State how many lines of the data contain the word "components", and write nothing besides the number.

Segment Open

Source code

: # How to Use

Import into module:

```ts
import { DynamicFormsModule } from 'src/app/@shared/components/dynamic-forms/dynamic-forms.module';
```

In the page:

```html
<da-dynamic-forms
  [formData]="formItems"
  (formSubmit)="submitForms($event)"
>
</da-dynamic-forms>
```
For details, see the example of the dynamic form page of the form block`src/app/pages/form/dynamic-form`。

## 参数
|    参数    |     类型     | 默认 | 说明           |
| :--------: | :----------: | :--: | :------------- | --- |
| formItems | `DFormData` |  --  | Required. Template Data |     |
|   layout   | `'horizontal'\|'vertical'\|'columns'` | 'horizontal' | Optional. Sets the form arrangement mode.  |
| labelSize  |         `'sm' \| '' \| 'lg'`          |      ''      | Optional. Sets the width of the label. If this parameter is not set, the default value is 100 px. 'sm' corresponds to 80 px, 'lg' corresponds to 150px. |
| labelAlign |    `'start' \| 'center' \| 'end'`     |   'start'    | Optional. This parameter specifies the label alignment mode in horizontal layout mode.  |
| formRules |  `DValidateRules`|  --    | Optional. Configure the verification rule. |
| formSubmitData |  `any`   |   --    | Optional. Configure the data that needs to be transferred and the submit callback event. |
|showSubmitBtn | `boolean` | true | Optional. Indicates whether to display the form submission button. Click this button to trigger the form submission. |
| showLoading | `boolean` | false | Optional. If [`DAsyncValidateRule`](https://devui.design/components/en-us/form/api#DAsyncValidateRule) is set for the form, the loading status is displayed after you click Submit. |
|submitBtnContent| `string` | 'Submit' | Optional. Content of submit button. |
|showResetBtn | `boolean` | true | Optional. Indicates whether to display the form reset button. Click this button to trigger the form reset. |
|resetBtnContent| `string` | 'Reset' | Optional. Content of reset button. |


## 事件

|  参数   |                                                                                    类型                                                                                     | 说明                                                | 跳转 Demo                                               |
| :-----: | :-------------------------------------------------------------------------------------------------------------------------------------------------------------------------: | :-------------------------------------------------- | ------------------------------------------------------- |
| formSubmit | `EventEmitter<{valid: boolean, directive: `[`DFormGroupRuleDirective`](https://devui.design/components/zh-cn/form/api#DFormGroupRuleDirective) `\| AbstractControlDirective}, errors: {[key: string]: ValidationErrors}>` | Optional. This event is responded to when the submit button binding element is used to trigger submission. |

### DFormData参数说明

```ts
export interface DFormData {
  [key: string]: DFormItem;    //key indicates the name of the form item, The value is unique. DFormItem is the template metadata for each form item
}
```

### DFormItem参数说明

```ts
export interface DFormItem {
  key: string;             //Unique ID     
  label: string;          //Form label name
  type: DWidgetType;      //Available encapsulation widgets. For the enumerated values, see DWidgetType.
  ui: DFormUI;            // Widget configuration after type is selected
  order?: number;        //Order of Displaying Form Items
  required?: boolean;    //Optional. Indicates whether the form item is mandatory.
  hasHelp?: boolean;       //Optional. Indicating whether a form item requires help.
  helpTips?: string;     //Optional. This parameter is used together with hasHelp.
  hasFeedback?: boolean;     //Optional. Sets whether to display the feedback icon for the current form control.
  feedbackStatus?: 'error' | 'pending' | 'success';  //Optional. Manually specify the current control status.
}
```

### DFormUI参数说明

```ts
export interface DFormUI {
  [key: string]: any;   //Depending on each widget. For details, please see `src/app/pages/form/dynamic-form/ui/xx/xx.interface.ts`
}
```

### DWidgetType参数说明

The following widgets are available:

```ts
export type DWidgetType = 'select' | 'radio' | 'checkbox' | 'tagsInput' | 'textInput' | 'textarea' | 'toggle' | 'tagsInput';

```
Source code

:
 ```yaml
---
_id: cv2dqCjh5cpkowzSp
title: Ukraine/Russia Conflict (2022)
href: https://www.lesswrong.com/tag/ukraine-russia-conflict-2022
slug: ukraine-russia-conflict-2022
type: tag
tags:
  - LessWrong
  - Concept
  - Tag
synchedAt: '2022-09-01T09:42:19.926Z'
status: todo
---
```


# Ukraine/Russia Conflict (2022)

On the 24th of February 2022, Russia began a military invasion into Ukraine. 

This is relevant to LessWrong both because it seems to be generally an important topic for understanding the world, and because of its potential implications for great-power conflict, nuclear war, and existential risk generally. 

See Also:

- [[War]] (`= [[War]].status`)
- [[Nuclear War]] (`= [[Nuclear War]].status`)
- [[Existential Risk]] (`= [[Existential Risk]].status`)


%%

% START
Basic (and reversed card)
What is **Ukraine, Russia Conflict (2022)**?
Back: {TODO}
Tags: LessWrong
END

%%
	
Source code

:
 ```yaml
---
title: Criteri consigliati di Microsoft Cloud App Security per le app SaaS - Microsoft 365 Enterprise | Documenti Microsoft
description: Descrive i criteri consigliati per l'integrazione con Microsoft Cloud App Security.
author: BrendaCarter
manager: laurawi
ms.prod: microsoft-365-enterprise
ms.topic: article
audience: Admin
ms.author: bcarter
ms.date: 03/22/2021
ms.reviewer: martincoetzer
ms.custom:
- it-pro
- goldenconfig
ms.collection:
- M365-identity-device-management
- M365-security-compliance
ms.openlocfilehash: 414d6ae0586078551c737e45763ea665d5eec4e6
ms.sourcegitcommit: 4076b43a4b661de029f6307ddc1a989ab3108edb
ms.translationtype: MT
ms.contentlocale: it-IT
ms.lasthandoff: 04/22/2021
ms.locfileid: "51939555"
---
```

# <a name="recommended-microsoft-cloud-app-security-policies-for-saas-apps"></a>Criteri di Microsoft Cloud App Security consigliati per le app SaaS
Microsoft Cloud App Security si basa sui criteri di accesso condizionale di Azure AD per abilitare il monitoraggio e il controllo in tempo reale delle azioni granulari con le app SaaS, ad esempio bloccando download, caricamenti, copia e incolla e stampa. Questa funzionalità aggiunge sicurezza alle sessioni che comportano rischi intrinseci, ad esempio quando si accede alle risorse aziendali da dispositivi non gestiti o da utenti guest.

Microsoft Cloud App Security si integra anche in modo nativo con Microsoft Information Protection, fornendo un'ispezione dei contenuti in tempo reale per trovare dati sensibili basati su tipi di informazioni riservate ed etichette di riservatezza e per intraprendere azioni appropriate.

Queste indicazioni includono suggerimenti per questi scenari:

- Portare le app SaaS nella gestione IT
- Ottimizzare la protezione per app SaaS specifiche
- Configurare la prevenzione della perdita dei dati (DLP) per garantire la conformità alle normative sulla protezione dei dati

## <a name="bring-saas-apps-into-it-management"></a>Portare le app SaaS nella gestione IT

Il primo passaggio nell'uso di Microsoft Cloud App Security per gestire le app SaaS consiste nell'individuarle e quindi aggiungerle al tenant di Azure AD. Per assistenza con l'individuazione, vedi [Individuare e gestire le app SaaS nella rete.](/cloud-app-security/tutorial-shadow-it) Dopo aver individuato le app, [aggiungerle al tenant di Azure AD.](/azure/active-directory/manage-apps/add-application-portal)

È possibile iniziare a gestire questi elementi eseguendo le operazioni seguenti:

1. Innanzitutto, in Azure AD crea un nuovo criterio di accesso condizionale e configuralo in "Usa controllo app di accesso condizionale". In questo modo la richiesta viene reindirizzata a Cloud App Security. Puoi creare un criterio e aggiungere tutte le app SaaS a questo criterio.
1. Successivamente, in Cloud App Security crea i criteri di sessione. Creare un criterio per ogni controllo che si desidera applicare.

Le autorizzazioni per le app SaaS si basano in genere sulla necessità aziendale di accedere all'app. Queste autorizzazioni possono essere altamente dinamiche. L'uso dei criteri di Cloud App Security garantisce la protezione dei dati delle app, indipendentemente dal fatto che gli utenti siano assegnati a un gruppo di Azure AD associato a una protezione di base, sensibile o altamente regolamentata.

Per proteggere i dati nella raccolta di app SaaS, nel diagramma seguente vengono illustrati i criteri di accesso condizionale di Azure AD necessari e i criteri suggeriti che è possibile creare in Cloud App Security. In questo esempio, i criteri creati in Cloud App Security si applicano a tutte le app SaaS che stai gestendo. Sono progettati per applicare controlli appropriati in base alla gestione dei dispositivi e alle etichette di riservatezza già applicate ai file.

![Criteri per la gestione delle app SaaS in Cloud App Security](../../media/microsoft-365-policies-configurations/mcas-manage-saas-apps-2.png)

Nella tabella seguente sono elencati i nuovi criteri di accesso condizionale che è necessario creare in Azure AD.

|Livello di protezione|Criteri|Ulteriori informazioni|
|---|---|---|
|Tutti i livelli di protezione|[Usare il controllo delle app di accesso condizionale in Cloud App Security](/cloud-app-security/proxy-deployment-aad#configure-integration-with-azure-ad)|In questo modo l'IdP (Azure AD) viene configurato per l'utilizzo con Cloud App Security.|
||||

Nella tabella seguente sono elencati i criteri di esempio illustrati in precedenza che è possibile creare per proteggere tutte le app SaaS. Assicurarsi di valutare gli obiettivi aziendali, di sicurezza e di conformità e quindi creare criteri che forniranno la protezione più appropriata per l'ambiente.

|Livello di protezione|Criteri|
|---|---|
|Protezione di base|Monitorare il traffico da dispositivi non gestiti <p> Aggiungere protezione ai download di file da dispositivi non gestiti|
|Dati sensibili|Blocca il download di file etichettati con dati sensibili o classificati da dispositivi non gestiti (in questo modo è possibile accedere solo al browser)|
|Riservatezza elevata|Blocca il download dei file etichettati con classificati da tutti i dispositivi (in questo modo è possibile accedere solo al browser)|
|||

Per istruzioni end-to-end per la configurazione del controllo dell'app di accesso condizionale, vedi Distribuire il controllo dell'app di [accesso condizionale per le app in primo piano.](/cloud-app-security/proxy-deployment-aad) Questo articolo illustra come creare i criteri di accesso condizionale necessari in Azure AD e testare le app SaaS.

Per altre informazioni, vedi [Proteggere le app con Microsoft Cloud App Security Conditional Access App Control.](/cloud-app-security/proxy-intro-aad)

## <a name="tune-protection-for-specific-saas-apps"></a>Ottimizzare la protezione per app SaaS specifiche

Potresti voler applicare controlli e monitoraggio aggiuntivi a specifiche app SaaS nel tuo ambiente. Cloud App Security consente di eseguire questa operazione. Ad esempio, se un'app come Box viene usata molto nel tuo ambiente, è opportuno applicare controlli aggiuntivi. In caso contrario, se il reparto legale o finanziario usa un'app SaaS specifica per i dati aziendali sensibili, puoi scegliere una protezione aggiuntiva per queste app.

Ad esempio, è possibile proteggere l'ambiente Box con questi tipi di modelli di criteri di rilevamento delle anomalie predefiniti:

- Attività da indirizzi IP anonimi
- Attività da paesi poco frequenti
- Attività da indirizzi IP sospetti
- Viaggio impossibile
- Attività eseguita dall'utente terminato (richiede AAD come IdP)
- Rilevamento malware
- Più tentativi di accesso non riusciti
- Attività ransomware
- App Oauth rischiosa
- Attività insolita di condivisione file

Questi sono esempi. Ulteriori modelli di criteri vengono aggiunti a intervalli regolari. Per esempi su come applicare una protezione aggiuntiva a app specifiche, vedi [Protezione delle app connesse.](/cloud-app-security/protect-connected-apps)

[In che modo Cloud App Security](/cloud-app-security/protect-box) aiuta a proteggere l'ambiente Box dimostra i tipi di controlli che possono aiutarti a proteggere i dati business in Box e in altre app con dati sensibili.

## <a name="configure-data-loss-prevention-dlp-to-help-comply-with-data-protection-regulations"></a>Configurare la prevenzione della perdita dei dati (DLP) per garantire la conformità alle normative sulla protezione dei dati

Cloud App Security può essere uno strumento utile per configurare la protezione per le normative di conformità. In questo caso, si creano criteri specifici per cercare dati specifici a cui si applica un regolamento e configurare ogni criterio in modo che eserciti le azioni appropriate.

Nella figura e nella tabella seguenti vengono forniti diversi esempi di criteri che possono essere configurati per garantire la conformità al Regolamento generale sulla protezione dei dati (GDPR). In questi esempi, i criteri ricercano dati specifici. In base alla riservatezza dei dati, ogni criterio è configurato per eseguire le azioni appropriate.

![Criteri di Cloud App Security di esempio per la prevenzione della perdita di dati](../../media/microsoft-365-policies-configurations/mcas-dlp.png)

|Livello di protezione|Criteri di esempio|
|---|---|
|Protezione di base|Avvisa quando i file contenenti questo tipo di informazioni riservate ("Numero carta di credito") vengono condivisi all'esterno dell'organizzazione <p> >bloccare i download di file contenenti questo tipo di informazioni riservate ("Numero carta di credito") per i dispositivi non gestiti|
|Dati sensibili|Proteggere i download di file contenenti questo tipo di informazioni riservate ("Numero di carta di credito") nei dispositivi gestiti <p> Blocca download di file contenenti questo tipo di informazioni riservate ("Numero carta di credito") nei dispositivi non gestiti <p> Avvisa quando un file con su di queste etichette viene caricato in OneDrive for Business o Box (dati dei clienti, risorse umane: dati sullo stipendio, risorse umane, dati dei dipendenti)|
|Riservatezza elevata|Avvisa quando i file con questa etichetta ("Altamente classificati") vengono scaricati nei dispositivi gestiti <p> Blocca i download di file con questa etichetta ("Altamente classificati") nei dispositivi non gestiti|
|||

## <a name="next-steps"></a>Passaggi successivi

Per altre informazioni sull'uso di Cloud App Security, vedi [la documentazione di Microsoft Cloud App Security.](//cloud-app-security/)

Segment Closed

__Reply__. 3